Department of Justice Seal

FOR IMMEDIATE RELEASE
CRM
WEDNESDAY, OCTOBER 21, 1998

(202) 202-514-2008
TDD (202) 514-1888

DEPORTATION ORDER UPHELD AGAINST

FORMER NAZI CONCENTRATION CAMP GUARD

WASHINGTON, D.C. -- The Department of Justice announced today that the U.S. Board of Immigration Appeals (BIA) has upheld the deportation order entered last year against Ferdinand Hammer, a former Nazi concentration camp guard residing in Sterling Heights, Michigan.

The order directed that Hammer be deported to Croatia, his country of birth. Hammer lost his naturalized citizenship based on misrepresentations and concealments he made regarding his Nazi past when he applied for U.S. citizenship in 1963.
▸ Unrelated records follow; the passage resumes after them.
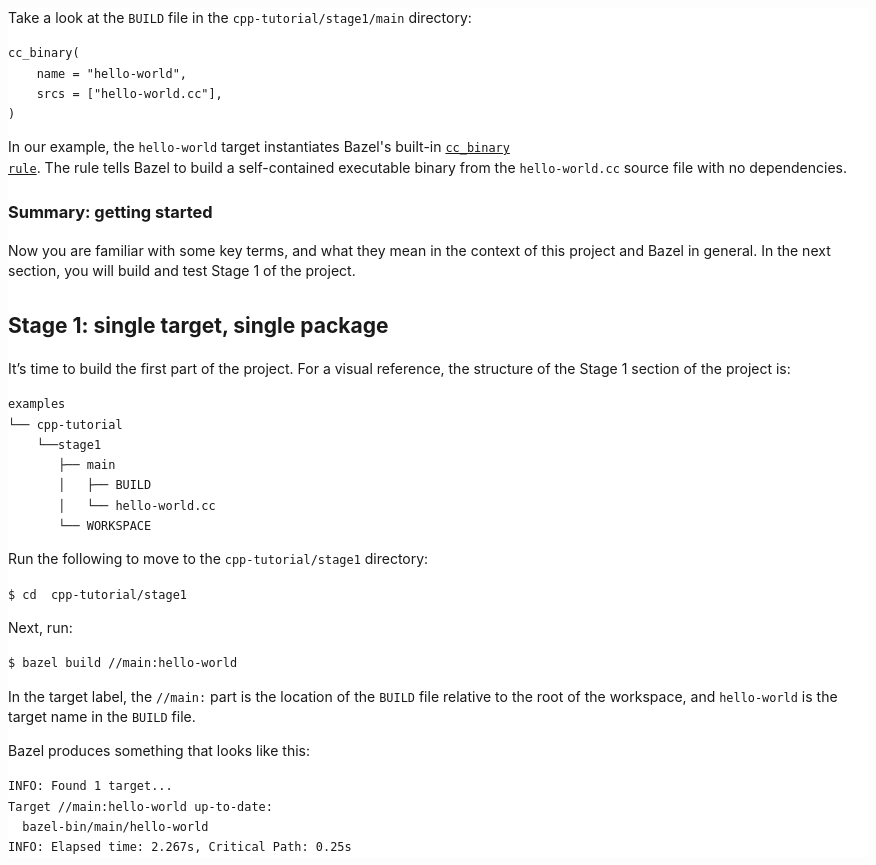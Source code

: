 Take a look at the `BUILD` file in the `cpp-tutorial/stage1/main` directory:

```
cc_binary(
    name = "hello-world",
    srcs = ["hello-world.cc"],
)
```

In our example, the `hello-world` target instantiates Bazel's built-in 
<code>[cc_binary rule](https://bazel.build/reference/be/c-cpp#cc_binary)</code>.
The rule tells Bazel to build a self-contained executable binary from the 
<code>hello-world.cc</code> source file with no dependencies.

### Summary: getting started

Now you are familiar with some key terms, and what they mean in the context of
this project and Bazel in general. In the next section, you will build and test
Stage 1 of the project.


## Stage 1: single target, single package

It’s time to build the first part of the project. For a visual reference, the
structure of the Stage 1 section of the project is:

```
examples
└── cpp-tutorial
    └──stage1
       ├── main
       │   ├── BUILD
       │   └── hello-world.cc
       └── WORKSPACE
```

Run the following to move to the `cpp-tutorial/stage1` directory:

```posix-terminal
$ cd  cpp-tutorial/stage1
```

Next, run:

```posix-terminal
$ bazel build //main:hello-world
```

In the target label, the `//main:` part is the location of the `BUILD` file
relative to the root of the workspace, and `hello-world` is the target name in
the `BUILD` file. 

Bazel produces something that looks like this:

```
INFO: Found 1 target...
Target //main:hello-world up-to-date:
  bazel-bin/main/hello-world
INFO: Elapsed time: 2.267s, Critical Path: 0.25s
```

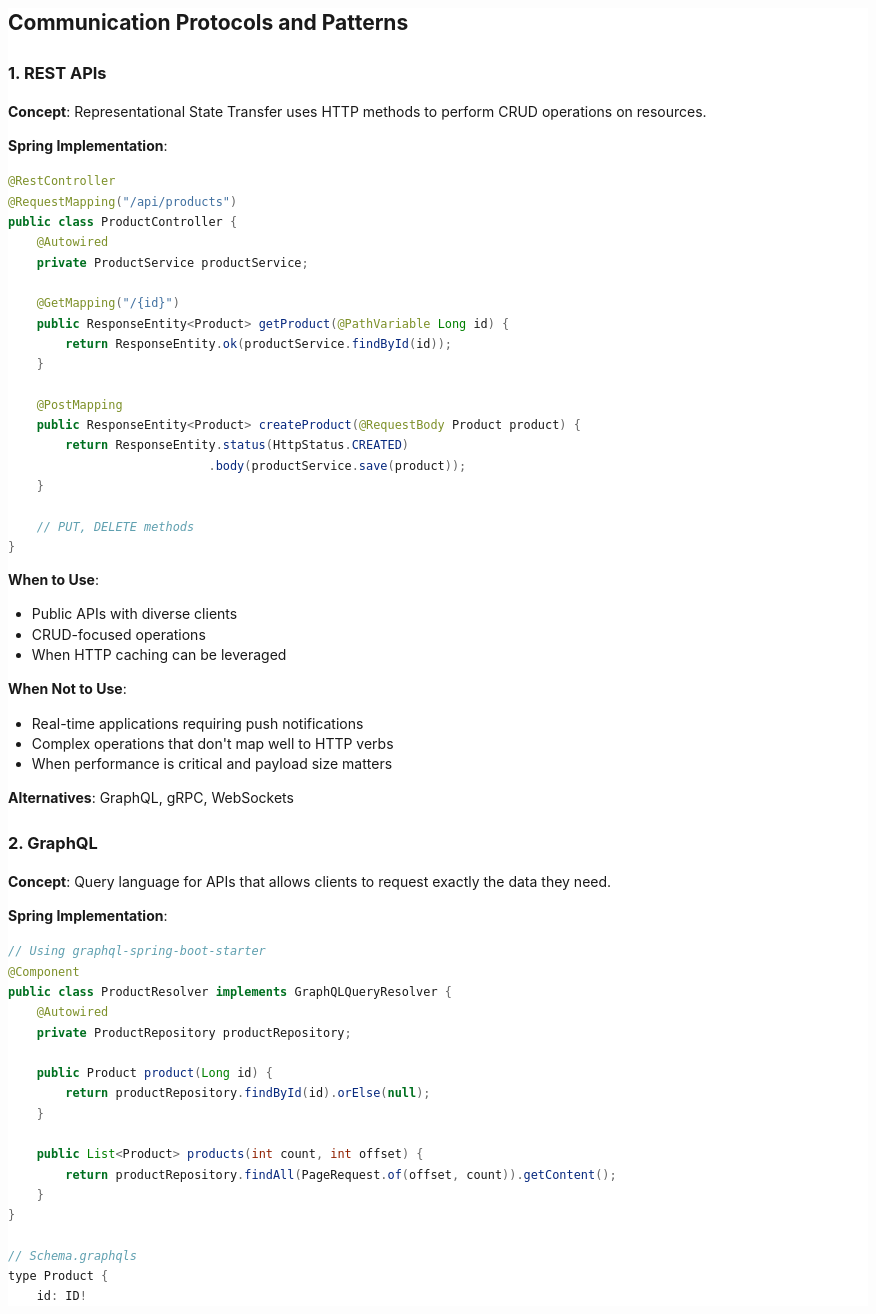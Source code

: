 ## Communication Protocols and Patterns

### 1. REST APIs

**Concept**: Representational State Transfer uses HTTP methods to perform CRUD operations on resources.

**Spring Implementation**:
```java
@RestController
@RequestMapping("/api/products")
public class ProductController {
    @Autowired
    private ProductService productService;
    
    @GetMapping("/{id}")
    public ResponseEntity<Product> getProduct(@PathVariable Long id) {
        return ResponseEntity.ok(productService.findById(id));
    }
    
    @PostMapping
    public ResponseEntity<Product> createProduct(@RequestBody Product product) {
        return ResponseEntity.status(HttpStatus.CREATED)
                            .body(productService.save(product));
    }
    
    // PUT, DELETE methods
}
```

**When to Use**:
- Public APIs with diverse clients
- CRUD-focused operations
- When HTTP caching can be leveraged

**When Not to Use**:
- Real-time applications requiring push notifications
- Complex operations that don't map well to HTTP verbs
- When performance is critical and payload size matters

**Alternatives**: GraphQL, gRPC, WebSockets

### 2. GraphQL

**Concept**: Query language for APIs that allows clients to request exactly the data they need.

**Spring Implementation**:
```java
// Using graphql-spring-boot-starter
@Component
public class ProductResolver implements GraphQLQueryResolver {
    @Autowired
    private ProductRepository productRepository;
    
    public Product product(Long id) {
        return productRepository.findById(id).orElse(null);
    }
    
    public List<Product> products(int count, int offset) {
        return productRepository.findAll(PageRequest.of(offset, count)).getContent();
    }
}

// Schema.graphqls
type Product {
    id: ID!
```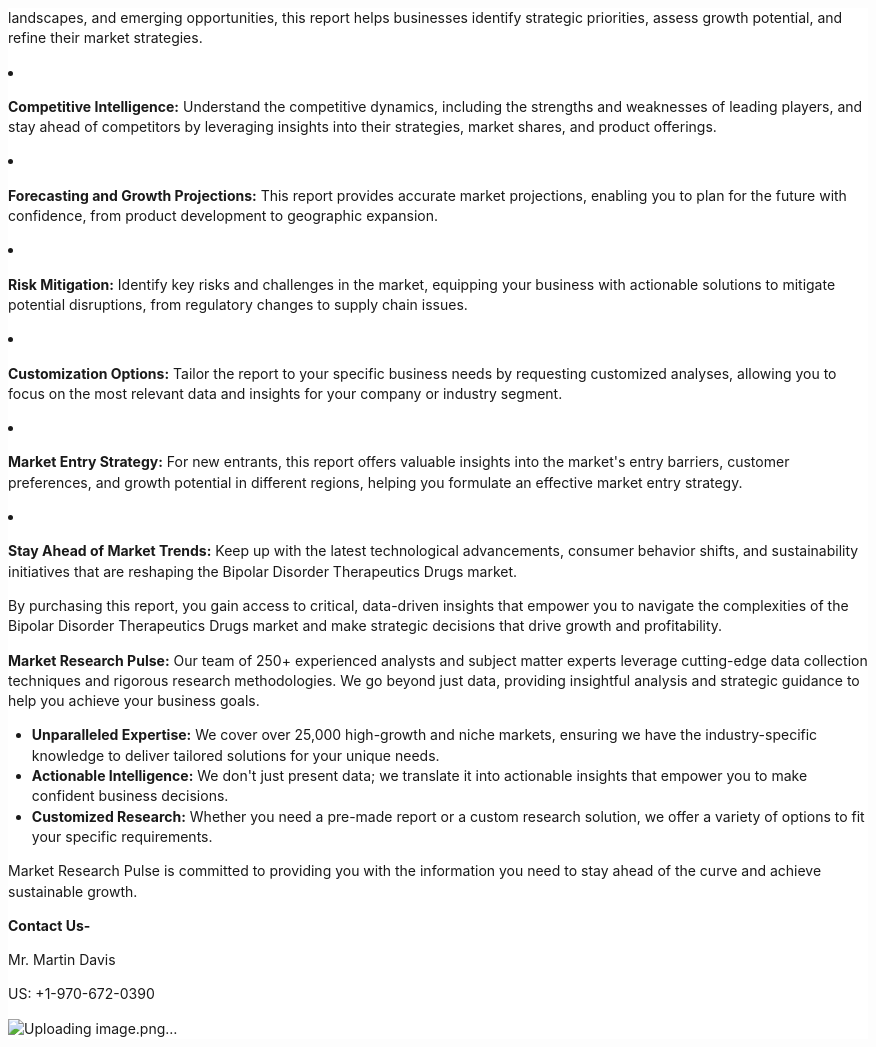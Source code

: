 landscapes, and emerging opportunities, this report helps businesses identify strategic priorities, assess growth potential, and refine their market strategies.</p></li><li><p><strong>Competitive Intelligence:</strong> Understand the competitive dynamics, including the strengths and weaknesses of leading players, and stay ahead of competitors by leveraging insights into their strategies, market shares, and product offerings.</p></li><li><p><strong>Forecasting and Growth Projections:</strong> This report provides accurate market projections, enabling you to plan for the future with confidence, from product development to geographic expansion.</p></li><li><p><strong>Risk Mitigation:</strong> Identify key risks and challenges in the market, equipping your business with actionable solutions to mitigate potential disruptions, from regulatory changes to supply chain issues.</p></li><li><p><strong>Customization Options:</strong> Tailor the report to your specific business needs by requesting customized analyses, allowing you to focus on the most relevant data and insights for your company or industry segment.</p></li><li><p><strong>Market Entry Strategy:</strong> For new entrants, this report offers valuable insights into the market's entry barriers, customer preferences, and growth potential in different regions, helping you formulate an effective market entry strategy.</p></li><li><p><strong>Stay Ahead of Market Trends:</strong> Keep up with the latest technological advancements, consumer behavior shifts, and sustainability initiatives that are reshaping the Bipolar Disorder Therapeutics Drugs market.</p></li></ol><p>By purchasing this report, you gain access to critical, data-driven insights that empower you to navigate the complexities of the Bipolar Disorder Therapeutics Drugs market and make strategic decisions that drive growth and profitability.</p><p><strong>Market Research Pulse:</strong>&nbsp;Our team of 250+ experienced analysts and subject matter experts leverage cutting-edge data collection techniques and rigorous research methodologies. We go beyond just data, providing insightful analysis and strategic guidance to help you achieve your business goals.</p><ul><li><strong>Unparalleled Expertise:</strong>&nbsp;We cover over 25,000 high-growth and niche markets, ensuring we have the industry-specific knowledge to deliver tailored solutions for your unique needs.</li><li><strong>Actionable Intelligence:</strong>&nbsp;We don't just present data; we translate it into actionable insights that empower you to make confident business decisions.</li><li><strong>Customized Research:</strong>&nbsp;Whether you need a pre-made report or a custom research solution, we offer a variety of options to fit your specific requirements.</li></ul><p>Market Research Pulse is committed to providing you with the information you need to stay ahead of the curve and achieve sustainable growth.</p><p><strong>Contact Us-</strong></p><p>Mr. Martin Davis</p><p>US: +1-970-672-0390</p>
![Uploading image.png…]()
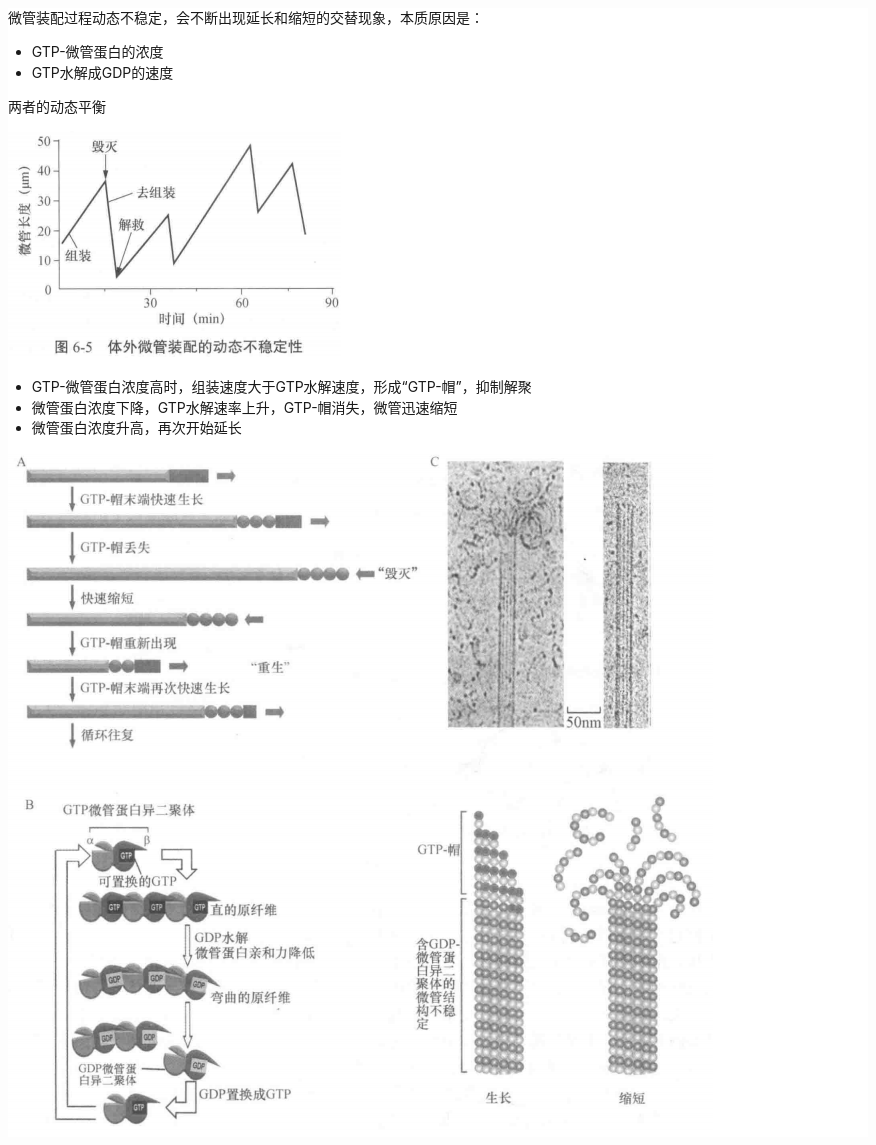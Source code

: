 微管装配过程动态不稳定，会不断出现延长和缩短的交替现象，本质原因是：

- GTP-微管蛋白的浓度
- GTP水解成GDP的速度

两者的动态平衡

![1758718740061](./细胞生物学/1758718740061.png)

- GTP-微管蛋白浓度高时，组装速度大于GTP水解速度，形成“GTP-帽”，抑制解聚
- 微管蛋白浓度下降，GTP水解速率上升，GTP-帽消失，微管迅速缩短
- 微管蛋白浓度升高，再次开始延长

![1758719038372](./细胞生物学/1758719038372.png)
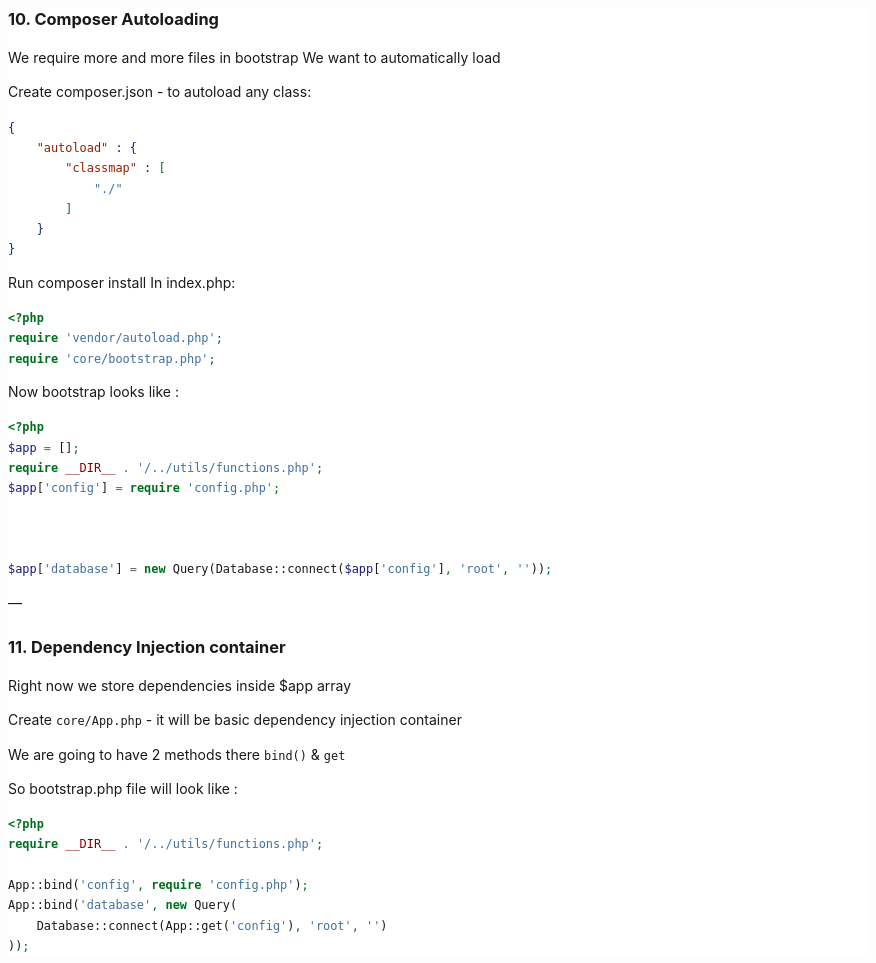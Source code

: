 ### 10. Composer Autoloading

We require more and more files in bootstrap 
We want to automatically load

Create composer.json - to autoload any class:

```json
{
	"autoload" : {
		"classmap" : [
			"./"
		]
	}
}
```

Run composer install
In index.php:

```php
<?php 
require 'vendor/autoload.php';
require 'core/bootstrap.php';
```

Now bootstrap looks like : 

```php
<?php
$app = [];
require __DIR__ . '/../utils/functions.php';
$app['config'] = require 'config.php';



$app['database'] = new Query(Database::connect($app['config'], 'root', ''));

```

—	

### 11. Dependency Injection container

Right now we store dependencies inside $app array 

Create `core/App.php`  - it will be basic dependency injection container 

We are going to have 2 methods there
`bind()`  & `get`

So  bootstrap.php file will look like : 

```php
<?php
require __DIR__ . '/../utils/functions.php';

App::bind('config', require 'config.php');
App::bind('database', new Query(
    Database::connect(App::get('config'), 'root', '')
));

```
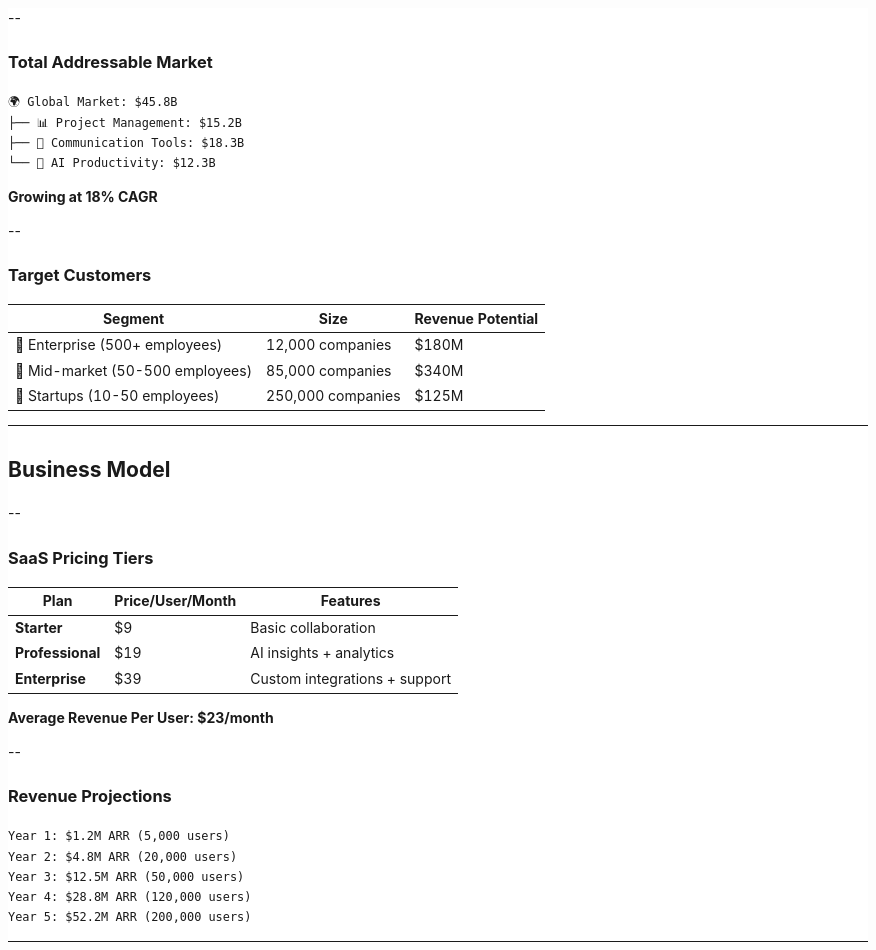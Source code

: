 --

### Total Addressable Market

```
🌍 Global Market: $45.8B
├── 📊 Project Management: $15.2B
├── 💬 Communication Tools: $18.3B  
└── 🤖 AI Productivity: $12.3B
```

**Growing at 18% CAGR**

--

### Target Customers

| Segment | Size | Revenue Potential |
|---------|------|-------------------|
| 🏢 Enterprise (500+ employees) | 12,000 companies | $180M |
| 🏬 Mid-market (50-500 employees) | 85,000 companies | $340M |
| 🚀 Startups (10-50 employees) | 250,000 companies | $125M |

---

## Business Model

--

### SaaS Pricing Tiers

| Plan | Price/User/Month | Features |
|------|------------------|----------|
| **Starter** | $9 | Basic collaboration |
| **Professional** | $19 | AI insights + analytics |
| **Enterprise** | $39 | Custom integrations + support |

**Average Revenue Per User: $23/month**

--

### Revenue Projections

```
Year 1: $1.2M ARR (5,000 users)
Year 2: $4.8M ARR (20,000 users)  
Year 3: $12.5M ARR (50,000 users)
Year 4: $28.8M ARR (120,000 users)
Year 5: $52.2M ARR (200,000 users)
```

---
The case against Hammer was brought by the Criminal Division's Office of Special Investigations (OSI). OSI Director Eli M. Rosenbaum stated that as an armed SS guard, "Ferdinand Hammer participated in the persecution of unarmed civilians at some of the most notorious concentration camps of the Nazi era, and served as an armed guard on inhumane transports of inmates between Nazi camps. He should not continue to enjoy the privilege of living in the United States."

In June 1996, United States District Court Judge Horace W. Gilmore stripped Hammer (now 77), a retired foundry supervisor, of his U.S. citizenship after a four-day trial. The judge found

that Hammer had served as a guard at the Auschwitz death camp

complex in Nazi-occupied Poland and at the Sachsenhausen

concentration camp in Germany, and that he also served as a guard on prisoner transports between Nazi camps. In revoking Hammer's citizenship for falsely denying his Nazi affiliation to U.S. naturalization officials, the court noted that "horrible mistreatment was meted out to inmates of these camps." Judge Gilmore concluded that Hammer made material misrepresentations about his wartime involvement in Nazi persecution in applying for naturalization. Hammer did not appeal the denaturalization decision.

In the subsequent deportation proceeding, Chief Immigration Judge Michael J. Creppy ordered Hammer deported to Croatia. In a decision issued on April 24, 1997, Judge Creppy found, based on the record of the denaturalization trial and an independent review of the evidence, that Hammer had assisted in Nazi-sponsored acts of persecution within the meaning of the provision of U.S. immigration law that requires the deportation of aliens who participated in the persecution of persons because of race, religion, national origin, or political opinion in association with the former Nazi government of Germany.

The BIA affirmed Judge Creppy's decision in all respects.

The Board noted that prisoners were subjected to "extermination through work" at the concentration camps at which Hammer served and also suffered "inhuman living conditions, corporal punishment, torture, and medical experiments." The victims

included " . . . Protestant and Catholic clergymen, Jehovah's Witnesses, Russians, Ukrainians, Czechs, Poles, Gypsies, Communists, and, of course, Jews." The BIA noted that guards were under orders to shoot any prisoner who attempted to escape from a concentration camp. During prisoner transports, the Board further noted, guards were under orders to shoot those who could not maintain the pace of a forced march during the bitterly cold winter.

Since OSI began operation in 1979, 61 Nazi persecutors have been stripped of U.S. citizenship, and 48 have been removed this country OSI Director Rosenbaum stated. Nearly 300 persons are currently under investigation by OSI, he added.